The most valuable datasets reflect how real work happens inside modern organizations. Typically sourced from Slack, Jira, Salesforce, email platforms, CRMs, data warehouses, and internal tools. Highest-value data includes: operational workflows across teams and functions, human decisions and escalation paths, expert reviews and corrections, multimodal business processes, internal tool usage and interaction logs, edge cases and real-world failure modes, and structured enterprise knowledge in context. Value is driven less by volume and more by how authentically it captures complex, real-world work.

Because the next bottleneck in AI is no longer internet-scale information — it is authentic, real-world operational data. Labs increasingly need examples of how work actually gets done across industries, teams, and systems. The most valuable training data now comes from expert workflows, decision-making patterns, edge cases, and operational context. Synthetic data still depends on real-world grounding to remain useful and accurate. High-quality real-world business data helps models become more capable, reliable, and commercially useful.
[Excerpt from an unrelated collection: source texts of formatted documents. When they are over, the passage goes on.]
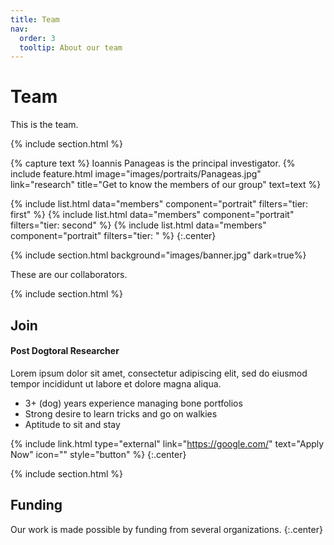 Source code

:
 ```yaml
---
title: Team
nav:
  order: 3
  tooltip: About our team
---
```


# <i class="fas fa-users"></i>Team

This is the team.

{% include section.html %}

{% capture text %}
Ioannis Panageas is the principal investigator.
{%
  include feature.html
  image="images/portraits/Panageas.jpg"
  link="research"
  title="Get to know the members of our group"
  text=text
%}

{% include list.html data="members" component="portrait" filters="tier: first" %}
{% include list.html data="members" component="portrait" filters="tier: second" %}
{% include list.html data="members" component="portrait" filters="tier: " %}
{:.center}

{% include section.html background="images/banner.jpg" dark=true%}

These are our collaborators.

{% include section.html %}

## Join

#### Post Dogtoral Researcher

Lorem ipsum dolor sit amet, consectetur adipiscing elit, sed do eiusmod tempor incididunt ut labore et dolore magna aliqua.

- 3+ (dog) years experience managing bone portfolios
- Strong desire to learn tricks and go on walkies
- Aptitude to sit and stay

{% include link.html type="external" link="https://google.com/" text="Apply Now" icon="" style="button" %}
{:.center}

{% include section.html %}

## Funding

Our work is made possible by funding from several organizations.
{:.center}

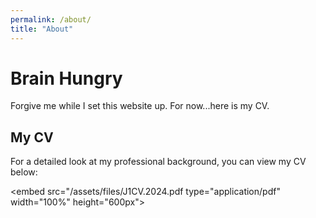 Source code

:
 ```yaml
---
permalink: /about/
title: "About"
---
```


# Brain Hungry

Forgive me while I set this website up. For now...here is my CV.

## My CV

For a detailed look at my professional background, you can view my CV below:

<embed src="/assets/files/J1CV.2024.pdf type="application/pdf" width="100%" height="600px">
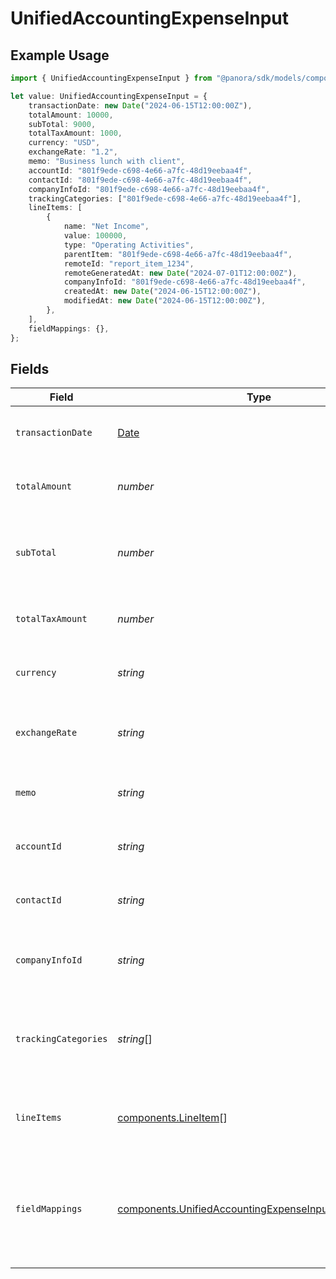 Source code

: # UnifiedAccountingExpenseInput

## Example Usage

```typescript
import { UnifiedAccountingExpenseInput } from "@panora/sdk/models/components";

let value: UnifiedAccountingExpenseInput = {
    transactionDate: new Date("2024-06-15T12:00:00Z"),
    totalAmount: 10000,
    subTotal: 9000,
    totalTaxAmount: 1000,
    currency: "USD",
    exchangeRate: "1.2",
    memo: "Business lunch with client",
    accountId: "801f9ede-c698-4e66-a7fc-48d19eebaa4f",
    contactId: "801f9ede-c698-4e66-a7fc-48d19eebaa4f",
    companyInfoId: "801f9ede-c698-4e66-a7fc-48d19eebaa4f",
    trackingCategories: ["801f9ede-c698-4e66-a7fc-48d19eebaa4f"],
    lineItems: [
        {
            name: "Net Income",
            value: 100000,
            type: "Operating Activities",
            parentItem: "801f9ede-c698-4e66-a7fc-48d19eebaa4f",
            remoteId: "report_item_1234",
            remoteGeneratedAt: new Date("2024-07-01T12:00:00Z"),
            companyInfoId: "801f9ede-c698-4e66-a7fc-48d19eebaa4f",
            createdAt: new Date("2024-06-15T12:00:00Z"),
            modifiedAt: new Date("2024-06-15T12:00:00Z"),
        },
    ],
    fieldMappings: {},
};
```

## Fields

| Field                                                                                                                          | Type                                                                                                                           | Required                                                                                                                       | Description                                                                                                                    | Example                                                                                                                        |
| ------------------------------------------------------------------------------------------------------------------------------ | ------------------------------------------------------------------------------------------------------------------------------ | ------------------------------------------------------------------------------------------------------------------------------ | ------------------------------------------------------------------------------------------------------------------------------ | ------------------------------------------------------------------------------------------------------------------------------ |
| `transactionDate`                                                                                                              | [Date](https://developer.mozilla.org/en-US/docs/Web/JavaScript/Reference/Global_Objects/Date)                                  | :heavy_minus_sign:                                                                                                             | The date of the expense transaction                                                                                            | 2024-06-15T12:00:00Z                                                                                                           |
| `totalAmount`                                                                                                                  | *number*                                                                                                                       | :heavy_minus_sign:                                                                                                             | The total amount of the expense                                                                                                | 10000                                                                                                                          |
| `subTotal`                                                                                                                     | *number*                                                                                                                       | :heavy_minus_sign:                                                                                                             | The sub-total amount of the expense (before tax)                                                                               | 9000                                                                                                                           |
| `totalTaxAmount`                                                                                                               | *number*                                                                                                                       | :heavy_minus_sign:                                                                                                             | The total tax amount of the expense                                                                                            | 1000                                                                                                                           |
| `currency`                                                                                                                     | *string*                                                                                                                       | :heavy_minus_sign:                                                                                                             | The currency of the expense                                                                                                    | USD                                                                                                                            |
| `exchangeRate`                                                                                                                 | *string*                                                                                                                       | :heavy_minus_sign:                                                                                                             | The exchange rate applied to the expense                                                                                       | 1.2                                                                                                                            |
| `memo`                                                                                                                         | *string*                                                                                                                       | :heavy_minus_sign:                                                                                                             | A memo or description for the expense                                                                                          | Business lunch with client                                                                                                     |
| `accountId`                                                                                                                    | *string*                                                                                                                       | :heavy_minus_sign:                                                                                                             | The UUID of the associated account                                                                                             | 801f9ede-c698-4e66-a7fc-48d19eebaa4f                                                                                           |
| `contactId`                                                                                                                    | *string*                                                                                                                       | :heavy_minus_sign:                                                                                                             | The UUID of the associated contact                                                                                             | 801f9ede-c698-4e66-a7fc-48d19eebaa4f                                                                                           |
| `companyInfoId`                                                                                                                | *string*                                                                                                                       | :heavy_minus_sign:                                                                                                             | The UUID of the associated company info                                                                                        | 801f9ede-c698-4e66-a7fc-48d19eebaa4f                                                                                           |
| `trackingCategories`                                                                                                           | *string*[]                                                                                                                     | :heavy_minus_sign:                                                                                                             | The UUIDs of the tracking categories associated with the expense                                                               | [<br/>"801f9ede-c698-4e66-a7fc-48d19eebaa4f"<br/>]                                                                             |
| `lineItems`                                                                                                                    | [components.LineItem](../../models/components/lineitem.md)[]                                                                   | :heavy_minus_sign:                                                                                                             | The line items associated with this expense                                                                                    |                                                                                                                                |
| `fieldMappings`                                                                                                                | [components.UnifiedAccountingExpenseInputFieldMappings](../../models/components/unifiedaccountingexpenseinputfieldmappings.md) | :heavy_minus_sign:                                                                                                             | The custom field mappings of the object between the remote 3rd party & Panora                                                  | {<br/>"custom_field_1": "value1",<br/>"custom_field_2": "value2"<br/>}                                                         | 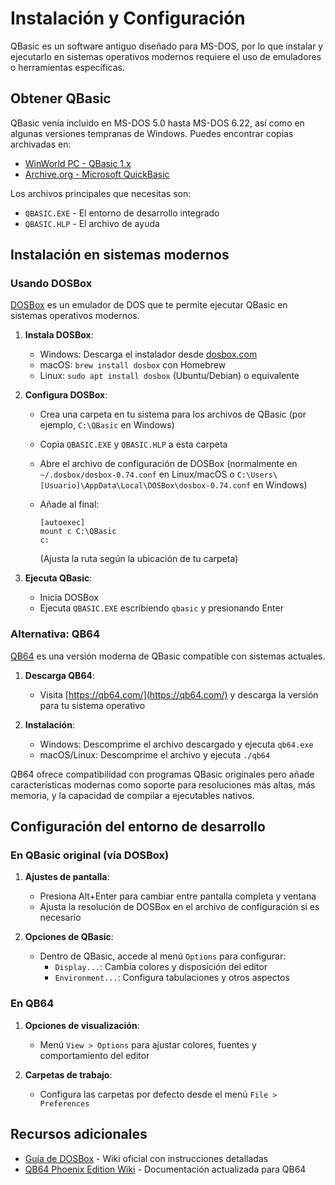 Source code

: # Instalación y Configuración

QBasic es un software antiguo diseñado para MS-DOS, por lo que instalar y ejecutarlo en sistemas operativos modernos requiere el uso de emuladores o herramientas específicas.

## Obtener QBasic

QBasic venía incluido en MS-DOS 5.0 hasta MS-DOS 6.22, así como en algunas versiones tempranas de Windows. Puedes encontrar copias archivadas en:

- [WinWorld PC - QBasic 1.x](https://winworldpc.com/product/qbasic/1x)
- [Archive.org - Microsoft QuickBasic](https://archive.org/details/microsoft-quick-basic-1.00)

Los archivos principales que necesitas son:

- `QBASIC.EXE` - El entorno de desarrollo integrado
- `QBASIC.HLP` - El archivo de ayuda

## Instalación en sistemas modernos

### Usando DOSBox

[DOSBox](https://www.dosbox.com/) es un emulador de DOS que te permite ejecutar QBasic en sistemas operativos modernos.

1. **Instala DOSBox**:
   - Windows: Descarga el instalador desde [dosbox.com](https://www.dosbox.com/download.php?main=1)
   - macOS: `brew install dosbox` con Homebrew
   - Linux: `sudo apt install dosbox` (Ubuntu/Debian) o equivalente

2. **Configura DOSBox**:
   - Crea una carpeta en tu sistema para los archivos de QBasic (por ejemplo, `C:\QBasic` en Windows)
   - Copia `QBASIC.EXE` y `QBASIC.HLP` a esta carpeta
   - Abre el archivo de configuración de DOSBox (normalmente en `~/.dosbox/dosbox-0.74.conf` en Linux/macOS o `C:\Users\[Usuario]\AppData\Local\DOSBox\dosbox-0.74.conf` en Windows)
   - Añade al final:

     ```text
     [autoexec]
     mount c C:\QBasic
     c:
     ```

     (Ajusta la ruta según la ubicación de tu carpeta)

3. **Ejecuta QBasic**:
   - Inicia DOSBox
   - Ejecuta `QBASIC.EXE` escribiendo `qbasic` y presionando Enter

### Alternativa: QB64

[QB64](https://qb64.com/) es una versión moderna de QBasic compatible con sistemas actuales.

1. **Descarga QB64**:
   - Visita [https://qb64.com/](https://qb64.com/) y descarga la versión para tu sistema operativo

2. **Instalación**:
   - Windows: Descomprime el archivo descargado y ejecuta `qb64.exe`
   - macOS/Linux: Descomprime el archivo y ejecuta `./qb64`

QB64 ofrece compatibilidad con programas QBasic originales pero añade características modernas como soporte para resoluciones más altas, más memoria, y la capacidad de compilar a ejecutables nativos.

## Configuración del entorno de desarrollo

### En QBasic original (vía DOSBox)

1. **Ajustes de pantalla**:
   - Presiona Alt+Enter para cambiar entre pantalla completa y ventana
   - Ajusta la resolución de DOSBox en el archivo de configuración si es necesario

2. **Opciones de QBasic**:
   - Dentro de QBasic, accede al menú `Options` para configurar:
     - `Display...`: Cambia colores y disposición del editor
     - `Environment...`: Configura tabulaciones y otros aspectos

### En QB64

1. **Opciones de visualización**:
   - Menú `View > Options` para ajustar colores, fuentes y comportamiento del editor

2. **Carpetas de trabajo**:
   - Configura las carpetas por defecto desde el menú `File > Preferences`

## Recursos adicionales

- [Guía de DOSBox](https://www.dosbox.com/wiki/Main_Page) - Wiki oficial con instrucciones detalladas
- [QB64 Phoenix Edition Wiki](https://qb64phoenix.com/wiki/index.php) - Documentación actualizada para QB64
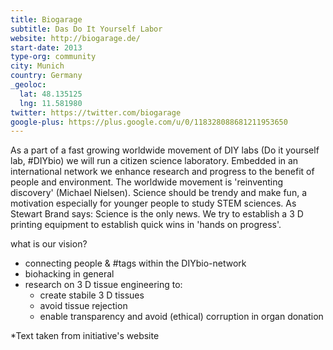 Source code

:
 ```yaml
---
title: Biogarage
subtitle: Das Do It Yourself Labor
website: http://biogarage.de/
start-date: 2013
type-org: community
city: Munich
country: Germany
_geoloc:
  lat: 48.135125
  lng: 11.581980
twitter: https://twitter.com/biogarage
google-plus: https://plus.google.com/u/0/118328088681211953650
---
```


As a part of a fast growing worldwide movement of DIY labs (Do it yourself lab, #DIYbio) we will run a citizen science laboratory. Embedded in an international network we enhance research and progress to the benefit of people and environment. The worldwide movement is 'reinventing discovery' (Michael Nielsen). Science should be trendy and make fun, a motivation especially for younger people to study STEM sciences. As Stewart Brand says: Science is the only news. We try to establish a 3 D printing equipment to establish quick wins in 'hands on progress'.

what is our vision?

- connecting people & #tags within the DIYbio-network
- biohacking in general
- research on 3 D tissue engineering to:
  - create stabile 3 D tissues
  - avoid tissue rejection
  - enable transparency and avoid (ethical) corruption in organ donation


\*Text taken from initiative's website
Governance and control are central to our model. Data is filtered, anonymized, aggregated, or permissioned before use. Sensitive customer information, confidential records, and strategic materials can be excluded entirely. Usage policies and contractual protections define how data may be handled. The process is designed around enterprise-grade governance rather than unrestricted data sharing.

AI development is rapidly shifting toward high-quality real-world operational data. Frontier models have already absorbed much of the public internet. The next wave of capability improvements depends on authentic enterprise workflows and expert behavior. Companies now have an opportunity to turn previously idle operational data into strategic leverage and new revenue streams. Organizations across finance, legal, healthcare, entertainment, and beyond are participating to shape how AI systems understand their industries.

In the vast majority of cases, our data partnerships are structured as exclusive by default, while you retain full ownership and continued use of your data. We can also support different exclusivity structures (such as single-buyer access, category restrictions, or time-based windows) depending on the buyer’s needs. Any additional exclusivity requirements are reflected in the pricing paid by the buyer, not taken from you.

Minimal. Most teams can export the operational data we need using existing tools and workflows. We handle the ingestion, normalization, and PII scrubbing — so your team does not have to build custom pipelines or manage sensitive data processing. We use read-only connectors to your source systems with zero engineering burden on your side.

Yes. During the scoping phase, we map exactly which systems and record types will be part of the license. You review and approve the data brief before any buyer sees it. You can exclude any category, system, or record type at any time. Participation can be scoped to specific workflows, metadata layers, or historical datasets.

Yes. Every license has a kill clause that forces deletion within 30 days for material breach, regulatory change, or a change-of-control trigger you define up front. Models already trained on the data cannot be unlearned, but no further training, transfer, or sublicensing is permitted post-revocation.

Yes. In fact, distressed and wound-down companies are some of our most active sellers. The institutional knowledge inside a long-running operating company is uniquely hard to recreate, which makes it valuable to model trainers. Speak to our team about wind-down packages: a single payment for the full operational corpus, executed inside bankruptcy proceedings if needed.

HR data, performance reviews, individual employee identifiers, internal compensation, and benefits records are excluded by default. Workflow traces (tickets, code, documents, support conversations) are licensed at the team level and de-identified — names, emails, and internal IDs are tokenized before egress.